Stored data:
/---

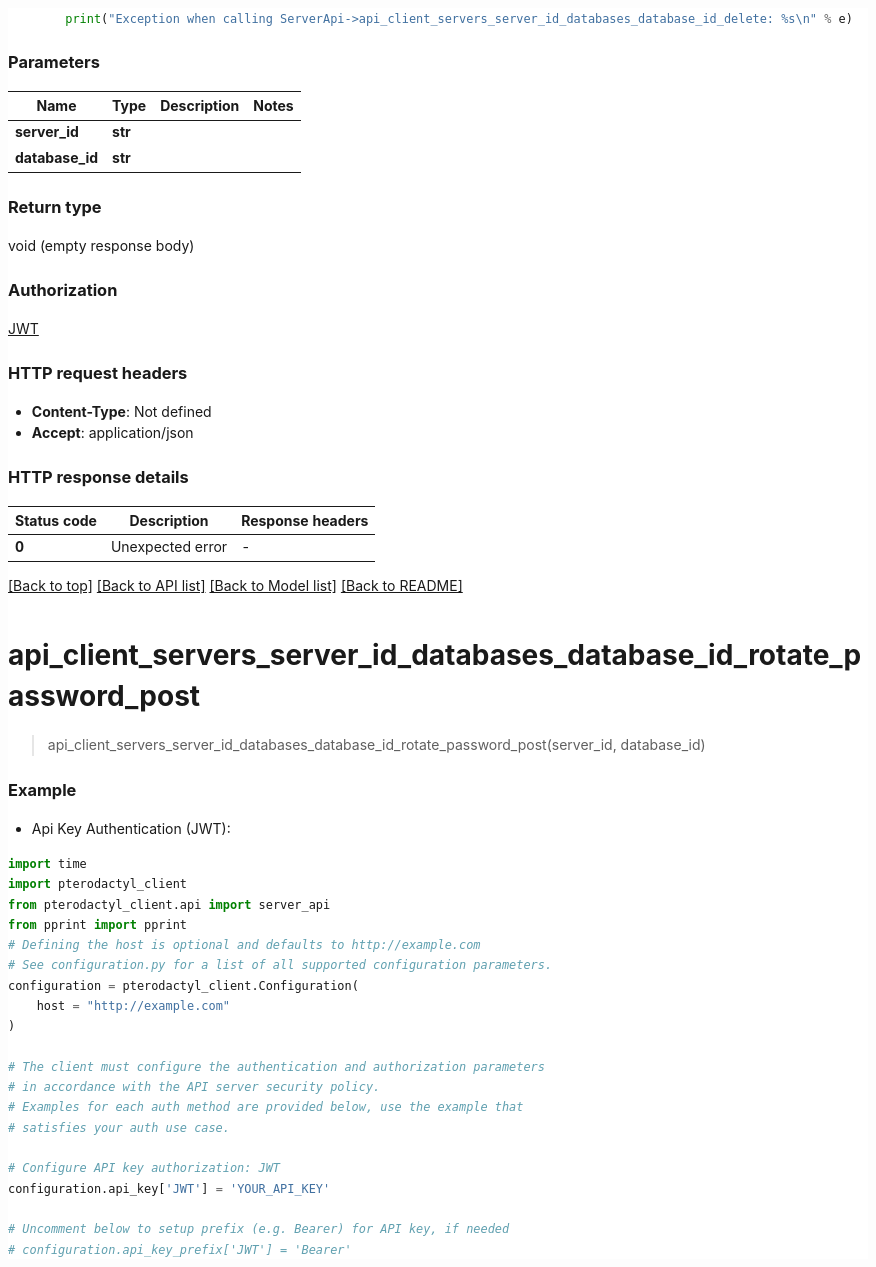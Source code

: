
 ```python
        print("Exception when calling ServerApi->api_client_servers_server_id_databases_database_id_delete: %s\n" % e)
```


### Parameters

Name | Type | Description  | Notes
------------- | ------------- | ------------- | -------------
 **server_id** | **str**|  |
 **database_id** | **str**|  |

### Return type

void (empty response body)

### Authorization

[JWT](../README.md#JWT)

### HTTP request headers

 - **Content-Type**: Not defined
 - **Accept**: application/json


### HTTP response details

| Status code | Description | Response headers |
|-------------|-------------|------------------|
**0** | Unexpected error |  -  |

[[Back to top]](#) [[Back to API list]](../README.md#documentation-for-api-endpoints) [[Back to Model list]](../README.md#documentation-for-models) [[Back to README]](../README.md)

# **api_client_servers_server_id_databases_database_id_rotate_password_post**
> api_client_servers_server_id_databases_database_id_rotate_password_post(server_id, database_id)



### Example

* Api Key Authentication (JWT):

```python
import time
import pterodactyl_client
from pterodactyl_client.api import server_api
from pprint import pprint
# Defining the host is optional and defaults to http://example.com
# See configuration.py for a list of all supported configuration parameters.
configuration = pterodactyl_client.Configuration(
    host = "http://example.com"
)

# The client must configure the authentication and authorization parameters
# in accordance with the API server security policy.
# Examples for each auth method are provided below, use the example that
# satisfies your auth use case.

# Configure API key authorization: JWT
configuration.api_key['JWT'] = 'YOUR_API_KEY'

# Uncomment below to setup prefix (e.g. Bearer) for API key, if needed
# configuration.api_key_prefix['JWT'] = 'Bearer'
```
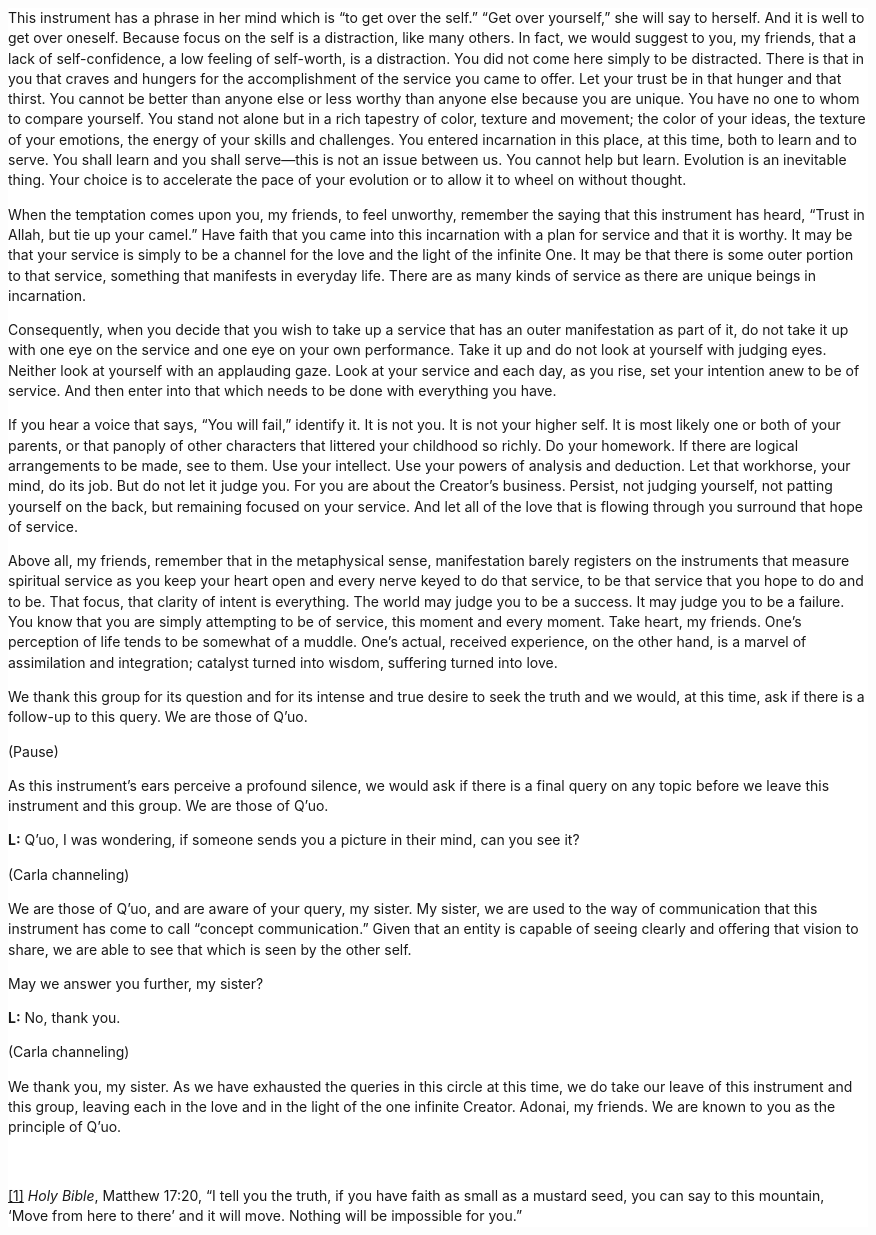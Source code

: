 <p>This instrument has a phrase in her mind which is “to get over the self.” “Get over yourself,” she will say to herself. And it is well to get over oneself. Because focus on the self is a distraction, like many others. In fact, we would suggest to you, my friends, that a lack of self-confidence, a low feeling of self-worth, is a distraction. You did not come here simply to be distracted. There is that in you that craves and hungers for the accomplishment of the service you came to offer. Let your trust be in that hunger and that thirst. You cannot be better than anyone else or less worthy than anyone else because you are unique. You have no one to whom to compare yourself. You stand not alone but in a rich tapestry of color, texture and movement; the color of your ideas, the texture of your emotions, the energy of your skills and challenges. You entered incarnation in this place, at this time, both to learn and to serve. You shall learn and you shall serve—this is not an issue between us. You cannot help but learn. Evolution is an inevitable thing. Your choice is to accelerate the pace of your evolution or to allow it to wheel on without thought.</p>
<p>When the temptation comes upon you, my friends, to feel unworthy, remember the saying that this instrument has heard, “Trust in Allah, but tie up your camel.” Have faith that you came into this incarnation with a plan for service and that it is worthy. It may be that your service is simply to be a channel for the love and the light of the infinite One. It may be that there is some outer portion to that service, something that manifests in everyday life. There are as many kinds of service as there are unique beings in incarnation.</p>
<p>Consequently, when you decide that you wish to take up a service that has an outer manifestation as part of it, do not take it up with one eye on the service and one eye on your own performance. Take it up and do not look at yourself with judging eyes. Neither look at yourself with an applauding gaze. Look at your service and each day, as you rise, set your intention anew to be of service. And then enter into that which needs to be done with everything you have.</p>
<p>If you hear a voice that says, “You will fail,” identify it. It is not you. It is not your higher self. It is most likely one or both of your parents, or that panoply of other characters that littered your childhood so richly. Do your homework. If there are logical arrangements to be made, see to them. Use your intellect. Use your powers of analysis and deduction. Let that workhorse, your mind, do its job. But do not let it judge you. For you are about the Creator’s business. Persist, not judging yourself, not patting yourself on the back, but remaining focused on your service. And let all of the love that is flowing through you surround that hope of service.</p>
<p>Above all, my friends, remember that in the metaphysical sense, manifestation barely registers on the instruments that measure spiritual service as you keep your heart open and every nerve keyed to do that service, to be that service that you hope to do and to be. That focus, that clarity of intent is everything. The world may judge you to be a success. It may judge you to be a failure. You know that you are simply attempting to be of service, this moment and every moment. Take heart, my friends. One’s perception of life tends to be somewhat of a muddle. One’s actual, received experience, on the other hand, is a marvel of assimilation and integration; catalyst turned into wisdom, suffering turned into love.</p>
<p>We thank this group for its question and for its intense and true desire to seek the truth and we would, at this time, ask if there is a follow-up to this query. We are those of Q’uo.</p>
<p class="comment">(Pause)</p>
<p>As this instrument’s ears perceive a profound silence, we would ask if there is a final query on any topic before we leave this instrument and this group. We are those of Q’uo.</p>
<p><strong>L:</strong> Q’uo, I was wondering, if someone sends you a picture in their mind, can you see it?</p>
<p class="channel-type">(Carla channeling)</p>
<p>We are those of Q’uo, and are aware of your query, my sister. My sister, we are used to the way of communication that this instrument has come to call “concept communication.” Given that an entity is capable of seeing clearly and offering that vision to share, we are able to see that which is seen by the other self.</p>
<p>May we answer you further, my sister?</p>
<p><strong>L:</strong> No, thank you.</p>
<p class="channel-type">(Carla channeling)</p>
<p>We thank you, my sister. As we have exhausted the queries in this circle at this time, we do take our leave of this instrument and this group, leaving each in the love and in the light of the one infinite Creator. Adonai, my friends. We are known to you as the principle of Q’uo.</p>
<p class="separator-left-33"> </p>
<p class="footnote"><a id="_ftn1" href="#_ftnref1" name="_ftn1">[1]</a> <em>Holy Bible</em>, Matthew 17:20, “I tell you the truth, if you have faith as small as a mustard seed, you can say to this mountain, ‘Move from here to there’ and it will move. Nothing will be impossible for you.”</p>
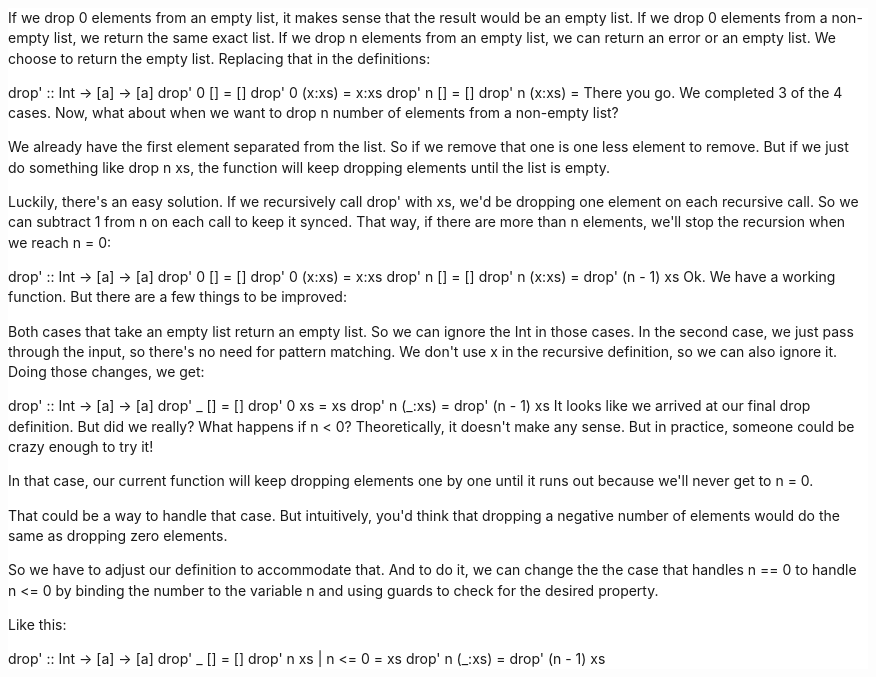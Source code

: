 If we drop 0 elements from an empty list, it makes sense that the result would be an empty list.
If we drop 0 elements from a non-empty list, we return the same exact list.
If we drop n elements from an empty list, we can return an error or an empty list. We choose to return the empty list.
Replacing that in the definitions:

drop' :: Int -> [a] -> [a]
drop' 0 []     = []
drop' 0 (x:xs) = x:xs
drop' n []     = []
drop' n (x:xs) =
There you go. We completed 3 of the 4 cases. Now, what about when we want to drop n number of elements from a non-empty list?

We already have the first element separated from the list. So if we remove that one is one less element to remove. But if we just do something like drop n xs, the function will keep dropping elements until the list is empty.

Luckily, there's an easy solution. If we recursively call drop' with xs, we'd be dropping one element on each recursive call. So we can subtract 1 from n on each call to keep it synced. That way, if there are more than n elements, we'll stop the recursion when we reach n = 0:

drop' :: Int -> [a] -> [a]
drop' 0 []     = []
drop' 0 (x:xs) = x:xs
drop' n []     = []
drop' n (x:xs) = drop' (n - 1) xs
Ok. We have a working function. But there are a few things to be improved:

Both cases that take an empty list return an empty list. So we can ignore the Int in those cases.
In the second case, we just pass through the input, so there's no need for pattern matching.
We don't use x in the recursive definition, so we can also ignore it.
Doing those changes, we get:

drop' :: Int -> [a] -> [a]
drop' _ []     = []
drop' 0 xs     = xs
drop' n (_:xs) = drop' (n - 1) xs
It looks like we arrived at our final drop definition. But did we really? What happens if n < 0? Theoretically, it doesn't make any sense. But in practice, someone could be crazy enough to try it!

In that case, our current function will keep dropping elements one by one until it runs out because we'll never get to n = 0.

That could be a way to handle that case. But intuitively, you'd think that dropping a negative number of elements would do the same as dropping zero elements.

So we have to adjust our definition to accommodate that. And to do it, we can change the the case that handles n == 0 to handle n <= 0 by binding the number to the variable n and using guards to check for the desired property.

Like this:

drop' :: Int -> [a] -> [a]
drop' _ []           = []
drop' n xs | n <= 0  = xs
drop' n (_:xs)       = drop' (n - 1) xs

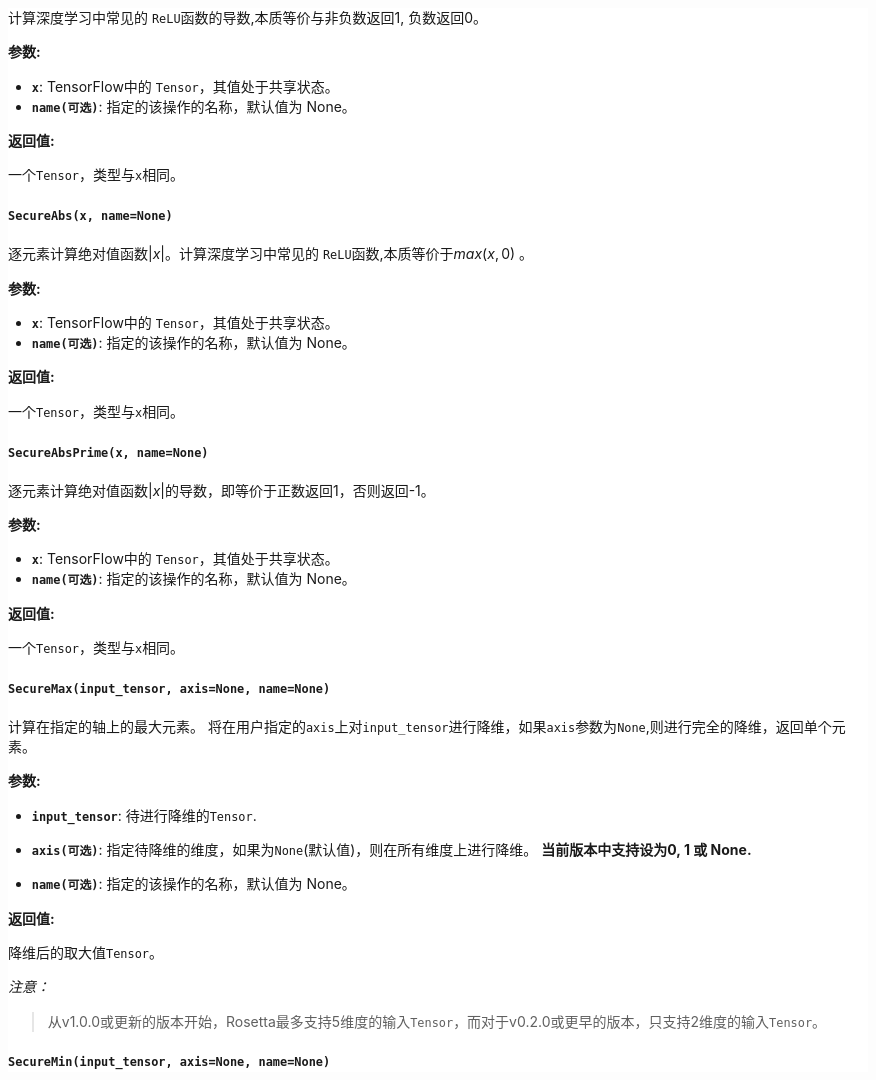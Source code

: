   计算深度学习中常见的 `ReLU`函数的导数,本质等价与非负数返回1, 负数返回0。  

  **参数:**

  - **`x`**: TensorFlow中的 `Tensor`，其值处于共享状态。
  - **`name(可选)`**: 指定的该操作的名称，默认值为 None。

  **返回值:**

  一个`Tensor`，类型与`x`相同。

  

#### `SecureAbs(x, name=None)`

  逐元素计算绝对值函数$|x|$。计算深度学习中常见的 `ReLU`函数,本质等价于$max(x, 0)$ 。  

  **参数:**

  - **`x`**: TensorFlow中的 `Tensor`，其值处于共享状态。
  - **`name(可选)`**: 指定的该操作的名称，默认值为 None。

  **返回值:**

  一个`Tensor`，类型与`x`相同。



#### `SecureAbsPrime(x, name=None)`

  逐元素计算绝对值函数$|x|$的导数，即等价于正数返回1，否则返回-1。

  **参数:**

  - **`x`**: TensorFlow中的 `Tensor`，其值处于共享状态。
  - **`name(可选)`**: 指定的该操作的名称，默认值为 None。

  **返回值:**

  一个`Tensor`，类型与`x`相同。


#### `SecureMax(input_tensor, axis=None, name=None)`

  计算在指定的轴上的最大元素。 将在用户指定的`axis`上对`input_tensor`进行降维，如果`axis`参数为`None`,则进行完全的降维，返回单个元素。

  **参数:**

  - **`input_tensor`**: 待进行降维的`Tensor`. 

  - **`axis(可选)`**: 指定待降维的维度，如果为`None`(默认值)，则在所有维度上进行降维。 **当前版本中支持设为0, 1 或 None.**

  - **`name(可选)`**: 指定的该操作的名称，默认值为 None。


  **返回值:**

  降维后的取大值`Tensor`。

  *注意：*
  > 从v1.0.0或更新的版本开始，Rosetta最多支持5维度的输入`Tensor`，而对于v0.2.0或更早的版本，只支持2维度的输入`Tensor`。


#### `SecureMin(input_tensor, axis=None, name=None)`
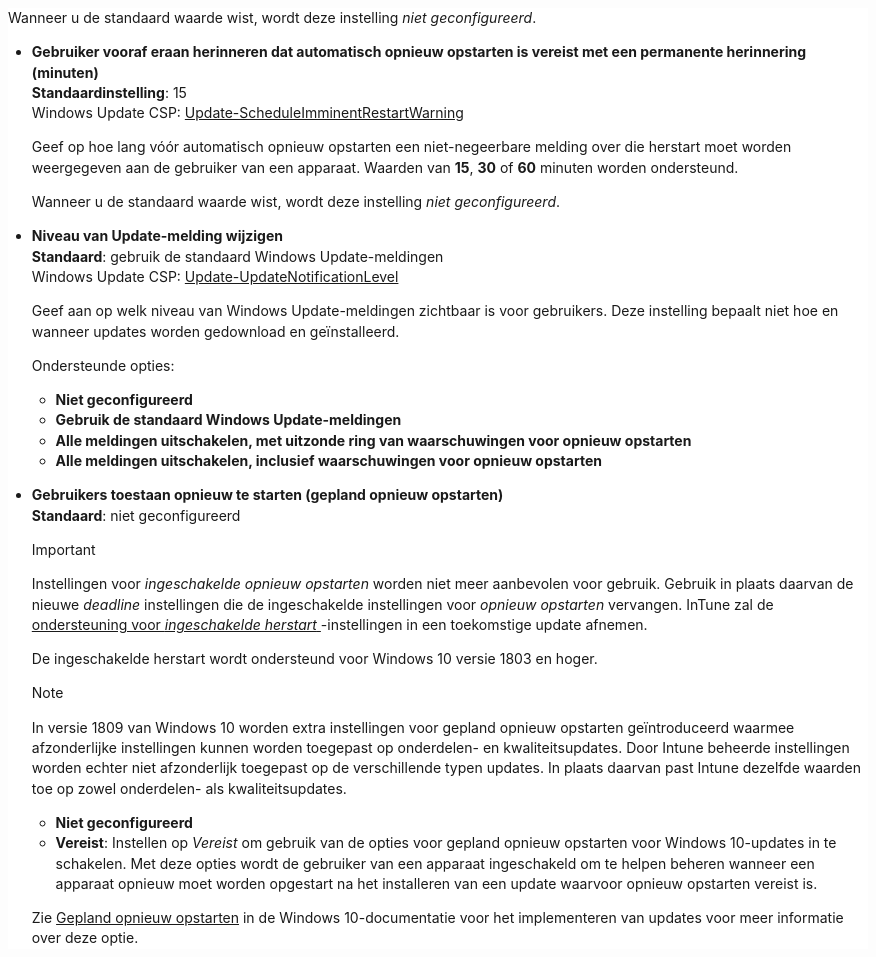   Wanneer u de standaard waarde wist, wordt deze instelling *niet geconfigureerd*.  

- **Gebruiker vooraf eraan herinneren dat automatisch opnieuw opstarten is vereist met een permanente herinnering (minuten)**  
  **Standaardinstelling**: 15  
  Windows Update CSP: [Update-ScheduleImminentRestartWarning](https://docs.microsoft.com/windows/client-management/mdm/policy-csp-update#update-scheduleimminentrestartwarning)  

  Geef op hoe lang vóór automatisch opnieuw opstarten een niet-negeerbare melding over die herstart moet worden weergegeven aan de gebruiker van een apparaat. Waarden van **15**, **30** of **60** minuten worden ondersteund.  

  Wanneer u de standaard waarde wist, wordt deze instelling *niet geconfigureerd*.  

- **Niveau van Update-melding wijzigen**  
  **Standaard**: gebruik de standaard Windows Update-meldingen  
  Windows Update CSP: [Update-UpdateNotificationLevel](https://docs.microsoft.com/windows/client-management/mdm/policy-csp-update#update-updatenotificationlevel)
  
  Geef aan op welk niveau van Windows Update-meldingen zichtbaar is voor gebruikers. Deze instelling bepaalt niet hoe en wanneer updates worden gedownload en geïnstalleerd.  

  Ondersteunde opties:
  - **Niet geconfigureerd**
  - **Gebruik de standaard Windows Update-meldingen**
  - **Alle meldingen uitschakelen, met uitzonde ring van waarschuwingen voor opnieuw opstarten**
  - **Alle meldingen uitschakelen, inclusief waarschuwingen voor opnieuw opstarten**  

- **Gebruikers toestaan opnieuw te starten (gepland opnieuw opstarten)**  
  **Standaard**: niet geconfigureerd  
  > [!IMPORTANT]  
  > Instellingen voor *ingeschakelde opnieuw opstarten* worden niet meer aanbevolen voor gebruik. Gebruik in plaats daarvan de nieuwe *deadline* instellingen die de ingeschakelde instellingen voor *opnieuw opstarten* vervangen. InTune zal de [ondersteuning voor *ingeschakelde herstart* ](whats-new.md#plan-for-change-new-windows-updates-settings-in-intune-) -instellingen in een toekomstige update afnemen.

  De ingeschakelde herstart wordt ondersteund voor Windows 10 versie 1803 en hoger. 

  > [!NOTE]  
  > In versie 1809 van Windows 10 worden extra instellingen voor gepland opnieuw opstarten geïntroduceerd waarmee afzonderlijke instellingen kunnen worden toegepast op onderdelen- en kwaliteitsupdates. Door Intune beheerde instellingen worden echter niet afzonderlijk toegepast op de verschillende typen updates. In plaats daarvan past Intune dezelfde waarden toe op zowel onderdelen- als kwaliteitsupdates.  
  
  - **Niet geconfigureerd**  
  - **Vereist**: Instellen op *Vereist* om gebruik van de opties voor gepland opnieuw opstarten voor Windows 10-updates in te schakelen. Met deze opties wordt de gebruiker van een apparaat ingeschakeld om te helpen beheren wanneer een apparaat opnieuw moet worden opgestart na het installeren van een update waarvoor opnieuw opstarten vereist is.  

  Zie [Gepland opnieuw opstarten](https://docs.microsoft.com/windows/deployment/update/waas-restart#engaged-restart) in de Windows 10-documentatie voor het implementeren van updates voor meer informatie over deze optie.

\---

Task details: Every line of the data above that includes "number" should be listed.

Result for this task:
There you go. We completed 3 of the 4 cases. Now, what about when we want to drop n number of elements from a non-empty list?
That could be a way to handle that case. But intuitively, you'd think that dropping a negative number of elements would do the same as dropping zero elements.
So we have to adjust our definition to accommodate that. And to do it, we can change the the case that handles n == 0 to handle n <= 0 by binding the number to the variable n and using guards to check for the desired property.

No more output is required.